THE TASK
Work through the data and report how many lines include the string "variables", giving the number alone.

■ ■ ■

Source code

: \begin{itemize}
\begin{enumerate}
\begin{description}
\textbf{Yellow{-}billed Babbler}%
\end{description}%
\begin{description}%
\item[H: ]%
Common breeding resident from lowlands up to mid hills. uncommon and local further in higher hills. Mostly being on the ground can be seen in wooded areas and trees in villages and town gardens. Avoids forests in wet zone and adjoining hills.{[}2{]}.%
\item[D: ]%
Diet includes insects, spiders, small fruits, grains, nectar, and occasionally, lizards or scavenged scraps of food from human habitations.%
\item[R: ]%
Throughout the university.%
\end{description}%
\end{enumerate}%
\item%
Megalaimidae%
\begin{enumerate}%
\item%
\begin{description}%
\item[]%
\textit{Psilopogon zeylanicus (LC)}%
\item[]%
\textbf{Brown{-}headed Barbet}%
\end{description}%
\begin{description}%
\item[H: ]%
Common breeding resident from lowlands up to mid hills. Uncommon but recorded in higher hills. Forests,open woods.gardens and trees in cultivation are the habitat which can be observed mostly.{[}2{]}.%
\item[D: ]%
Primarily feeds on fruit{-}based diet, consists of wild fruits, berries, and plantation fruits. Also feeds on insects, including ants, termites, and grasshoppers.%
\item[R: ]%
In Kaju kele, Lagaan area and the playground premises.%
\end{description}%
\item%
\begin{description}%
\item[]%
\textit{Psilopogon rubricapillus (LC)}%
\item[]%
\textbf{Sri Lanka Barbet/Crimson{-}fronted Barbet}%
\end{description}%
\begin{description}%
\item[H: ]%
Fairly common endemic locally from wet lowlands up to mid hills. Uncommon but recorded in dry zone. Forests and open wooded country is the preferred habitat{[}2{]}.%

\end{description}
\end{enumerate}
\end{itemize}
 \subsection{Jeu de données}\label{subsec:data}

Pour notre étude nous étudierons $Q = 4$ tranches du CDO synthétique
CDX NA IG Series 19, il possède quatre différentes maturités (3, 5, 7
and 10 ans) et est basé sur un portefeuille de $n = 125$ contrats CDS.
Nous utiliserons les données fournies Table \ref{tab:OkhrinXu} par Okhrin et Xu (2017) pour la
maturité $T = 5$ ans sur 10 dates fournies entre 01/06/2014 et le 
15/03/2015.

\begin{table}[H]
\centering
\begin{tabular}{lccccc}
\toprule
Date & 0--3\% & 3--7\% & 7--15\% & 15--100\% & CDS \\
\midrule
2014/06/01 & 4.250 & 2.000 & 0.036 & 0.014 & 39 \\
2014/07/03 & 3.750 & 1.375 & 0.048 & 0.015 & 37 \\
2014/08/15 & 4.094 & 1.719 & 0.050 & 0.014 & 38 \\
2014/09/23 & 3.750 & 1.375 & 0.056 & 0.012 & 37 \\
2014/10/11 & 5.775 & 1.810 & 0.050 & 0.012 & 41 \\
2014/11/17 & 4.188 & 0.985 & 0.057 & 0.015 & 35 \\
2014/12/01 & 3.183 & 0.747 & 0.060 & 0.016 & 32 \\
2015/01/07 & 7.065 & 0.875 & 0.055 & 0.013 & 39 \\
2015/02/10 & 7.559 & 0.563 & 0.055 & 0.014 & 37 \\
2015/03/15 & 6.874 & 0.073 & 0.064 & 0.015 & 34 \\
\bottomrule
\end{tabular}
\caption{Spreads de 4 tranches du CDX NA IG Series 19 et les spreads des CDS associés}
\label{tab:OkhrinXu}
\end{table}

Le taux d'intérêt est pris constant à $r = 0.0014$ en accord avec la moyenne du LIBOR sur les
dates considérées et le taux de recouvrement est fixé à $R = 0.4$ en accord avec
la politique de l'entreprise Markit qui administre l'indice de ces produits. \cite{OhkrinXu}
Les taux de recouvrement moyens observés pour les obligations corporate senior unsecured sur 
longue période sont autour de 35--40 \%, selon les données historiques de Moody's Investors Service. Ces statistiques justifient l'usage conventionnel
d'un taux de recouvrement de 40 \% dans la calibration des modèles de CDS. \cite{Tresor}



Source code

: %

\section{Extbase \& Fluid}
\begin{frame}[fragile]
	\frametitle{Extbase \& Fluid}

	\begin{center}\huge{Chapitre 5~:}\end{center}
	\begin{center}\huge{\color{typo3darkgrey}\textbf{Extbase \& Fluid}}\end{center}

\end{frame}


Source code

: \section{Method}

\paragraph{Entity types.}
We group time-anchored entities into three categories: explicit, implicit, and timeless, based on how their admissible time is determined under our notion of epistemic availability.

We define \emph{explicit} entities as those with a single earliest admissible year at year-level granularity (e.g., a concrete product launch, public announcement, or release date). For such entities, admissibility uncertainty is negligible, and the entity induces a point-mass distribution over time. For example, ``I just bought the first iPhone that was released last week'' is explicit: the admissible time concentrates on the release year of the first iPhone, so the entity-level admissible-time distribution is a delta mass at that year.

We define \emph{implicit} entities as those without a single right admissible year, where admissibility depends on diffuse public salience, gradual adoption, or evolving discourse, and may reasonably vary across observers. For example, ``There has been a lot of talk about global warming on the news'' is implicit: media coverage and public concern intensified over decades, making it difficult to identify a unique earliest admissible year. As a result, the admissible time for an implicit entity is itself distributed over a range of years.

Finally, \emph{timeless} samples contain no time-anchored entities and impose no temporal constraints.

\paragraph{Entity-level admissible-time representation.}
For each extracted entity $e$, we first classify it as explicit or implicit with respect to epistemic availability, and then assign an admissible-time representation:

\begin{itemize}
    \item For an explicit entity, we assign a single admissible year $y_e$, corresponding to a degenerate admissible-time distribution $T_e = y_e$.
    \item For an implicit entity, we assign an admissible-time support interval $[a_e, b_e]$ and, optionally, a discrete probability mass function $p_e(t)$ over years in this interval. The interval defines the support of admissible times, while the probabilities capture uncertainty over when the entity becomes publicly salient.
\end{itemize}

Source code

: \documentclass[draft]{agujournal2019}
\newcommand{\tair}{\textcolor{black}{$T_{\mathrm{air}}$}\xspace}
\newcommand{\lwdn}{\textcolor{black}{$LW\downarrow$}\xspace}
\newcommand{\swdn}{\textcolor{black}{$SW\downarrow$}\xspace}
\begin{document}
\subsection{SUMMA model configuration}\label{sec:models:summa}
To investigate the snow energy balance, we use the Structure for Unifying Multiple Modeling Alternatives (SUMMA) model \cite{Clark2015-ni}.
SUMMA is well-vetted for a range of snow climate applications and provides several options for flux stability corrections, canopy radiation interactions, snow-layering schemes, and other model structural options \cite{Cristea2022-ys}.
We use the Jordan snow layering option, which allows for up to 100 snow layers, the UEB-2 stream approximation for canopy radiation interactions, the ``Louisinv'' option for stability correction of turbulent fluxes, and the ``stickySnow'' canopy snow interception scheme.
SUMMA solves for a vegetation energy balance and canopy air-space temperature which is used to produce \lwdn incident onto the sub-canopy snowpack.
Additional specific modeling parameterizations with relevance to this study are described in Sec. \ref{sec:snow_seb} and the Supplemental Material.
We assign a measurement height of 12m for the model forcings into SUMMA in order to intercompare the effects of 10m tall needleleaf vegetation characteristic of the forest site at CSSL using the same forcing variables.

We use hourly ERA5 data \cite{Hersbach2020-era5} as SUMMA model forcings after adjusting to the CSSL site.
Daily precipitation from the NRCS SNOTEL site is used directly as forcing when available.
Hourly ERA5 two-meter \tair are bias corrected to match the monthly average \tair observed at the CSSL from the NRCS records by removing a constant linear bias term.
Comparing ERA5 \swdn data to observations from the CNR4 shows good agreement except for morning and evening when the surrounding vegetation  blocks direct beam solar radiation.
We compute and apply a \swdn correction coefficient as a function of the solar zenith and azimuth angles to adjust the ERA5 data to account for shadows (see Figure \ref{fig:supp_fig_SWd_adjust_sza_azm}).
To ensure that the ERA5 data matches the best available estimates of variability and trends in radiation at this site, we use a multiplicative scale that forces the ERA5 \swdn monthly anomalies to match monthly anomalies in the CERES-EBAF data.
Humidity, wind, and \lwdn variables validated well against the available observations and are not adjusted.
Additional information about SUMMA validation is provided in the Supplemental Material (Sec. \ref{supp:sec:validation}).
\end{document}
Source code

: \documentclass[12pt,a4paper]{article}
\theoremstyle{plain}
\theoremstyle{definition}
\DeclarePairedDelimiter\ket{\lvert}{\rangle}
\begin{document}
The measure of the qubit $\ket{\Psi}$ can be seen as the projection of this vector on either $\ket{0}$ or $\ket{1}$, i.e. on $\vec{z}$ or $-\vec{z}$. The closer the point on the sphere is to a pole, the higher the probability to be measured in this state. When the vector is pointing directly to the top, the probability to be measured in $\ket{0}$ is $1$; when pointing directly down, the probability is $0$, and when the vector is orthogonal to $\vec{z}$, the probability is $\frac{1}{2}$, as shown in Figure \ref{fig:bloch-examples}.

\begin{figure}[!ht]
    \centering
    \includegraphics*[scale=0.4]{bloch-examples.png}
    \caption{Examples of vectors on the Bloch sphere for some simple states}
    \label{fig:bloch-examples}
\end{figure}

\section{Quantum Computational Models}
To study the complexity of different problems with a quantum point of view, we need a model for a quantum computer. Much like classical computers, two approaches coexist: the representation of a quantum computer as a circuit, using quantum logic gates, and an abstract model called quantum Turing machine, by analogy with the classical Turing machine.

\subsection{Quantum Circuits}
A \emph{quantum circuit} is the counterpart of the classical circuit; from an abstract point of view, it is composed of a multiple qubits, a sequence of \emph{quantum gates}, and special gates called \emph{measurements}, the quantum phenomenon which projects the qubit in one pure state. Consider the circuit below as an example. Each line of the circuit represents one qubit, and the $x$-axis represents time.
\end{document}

■ ■ ■

TASK OUTPUT
2